Aim of the task — Scan the data below and give the number of lines that include the word "restaurant", with no other words.

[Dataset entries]
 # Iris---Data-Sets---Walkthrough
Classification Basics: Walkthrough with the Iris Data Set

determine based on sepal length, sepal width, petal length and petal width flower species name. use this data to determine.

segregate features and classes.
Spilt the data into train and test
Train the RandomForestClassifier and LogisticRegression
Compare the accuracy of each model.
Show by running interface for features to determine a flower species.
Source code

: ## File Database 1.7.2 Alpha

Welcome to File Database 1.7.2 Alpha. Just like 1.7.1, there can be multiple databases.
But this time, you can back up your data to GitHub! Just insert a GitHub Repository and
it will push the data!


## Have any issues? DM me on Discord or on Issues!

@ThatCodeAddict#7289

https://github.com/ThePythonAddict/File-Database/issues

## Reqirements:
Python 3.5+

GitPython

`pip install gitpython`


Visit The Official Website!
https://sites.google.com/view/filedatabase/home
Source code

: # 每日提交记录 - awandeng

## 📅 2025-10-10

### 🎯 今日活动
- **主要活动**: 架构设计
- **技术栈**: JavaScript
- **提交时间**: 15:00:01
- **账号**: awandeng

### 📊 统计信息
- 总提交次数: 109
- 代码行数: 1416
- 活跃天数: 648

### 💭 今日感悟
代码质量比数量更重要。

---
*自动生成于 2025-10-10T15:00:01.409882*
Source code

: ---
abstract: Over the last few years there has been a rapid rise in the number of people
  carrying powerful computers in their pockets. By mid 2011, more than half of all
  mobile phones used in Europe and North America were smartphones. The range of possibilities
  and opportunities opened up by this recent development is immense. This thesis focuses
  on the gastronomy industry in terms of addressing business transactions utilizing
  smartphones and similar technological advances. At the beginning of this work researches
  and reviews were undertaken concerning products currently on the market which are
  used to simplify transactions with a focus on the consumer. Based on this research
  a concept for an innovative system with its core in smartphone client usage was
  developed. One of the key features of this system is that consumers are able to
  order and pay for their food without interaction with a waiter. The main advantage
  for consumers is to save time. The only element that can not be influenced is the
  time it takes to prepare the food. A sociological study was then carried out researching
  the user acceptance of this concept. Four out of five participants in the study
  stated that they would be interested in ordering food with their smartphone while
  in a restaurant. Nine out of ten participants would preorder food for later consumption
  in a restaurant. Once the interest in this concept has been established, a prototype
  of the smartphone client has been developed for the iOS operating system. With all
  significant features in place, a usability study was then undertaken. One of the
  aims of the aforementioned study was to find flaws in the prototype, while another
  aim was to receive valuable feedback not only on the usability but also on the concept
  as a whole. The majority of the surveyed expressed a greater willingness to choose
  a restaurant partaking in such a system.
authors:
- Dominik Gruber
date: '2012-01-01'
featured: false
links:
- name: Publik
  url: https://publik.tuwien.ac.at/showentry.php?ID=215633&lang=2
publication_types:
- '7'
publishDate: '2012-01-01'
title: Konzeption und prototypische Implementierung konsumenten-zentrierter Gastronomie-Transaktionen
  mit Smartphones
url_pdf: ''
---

* * *

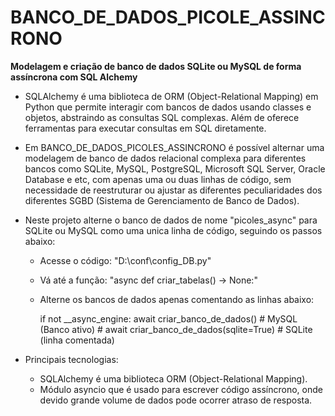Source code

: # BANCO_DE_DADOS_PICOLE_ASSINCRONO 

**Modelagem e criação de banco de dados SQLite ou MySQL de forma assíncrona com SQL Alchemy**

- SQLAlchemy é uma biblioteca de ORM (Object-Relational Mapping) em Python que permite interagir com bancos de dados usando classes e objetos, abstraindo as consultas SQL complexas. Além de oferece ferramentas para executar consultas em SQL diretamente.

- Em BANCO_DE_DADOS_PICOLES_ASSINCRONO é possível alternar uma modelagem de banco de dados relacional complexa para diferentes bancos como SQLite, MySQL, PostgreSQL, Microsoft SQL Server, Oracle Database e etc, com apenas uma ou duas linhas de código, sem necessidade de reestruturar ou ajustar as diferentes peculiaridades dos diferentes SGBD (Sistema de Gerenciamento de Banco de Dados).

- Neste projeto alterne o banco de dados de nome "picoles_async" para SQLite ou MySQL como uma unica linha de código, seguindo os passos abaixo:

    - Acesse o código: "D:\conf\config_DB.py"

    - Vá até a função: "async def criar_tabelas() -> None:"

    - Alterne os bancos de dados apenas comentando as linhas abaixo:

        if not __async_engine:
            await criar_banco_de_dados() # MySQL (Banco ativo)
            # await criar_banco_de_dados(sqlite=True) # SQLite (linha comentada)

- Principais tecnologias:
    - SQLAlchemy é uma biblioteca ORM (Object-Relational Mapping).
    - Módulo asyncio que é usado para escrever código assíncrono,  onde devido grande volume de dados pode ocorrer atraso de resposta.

Solved problem — 3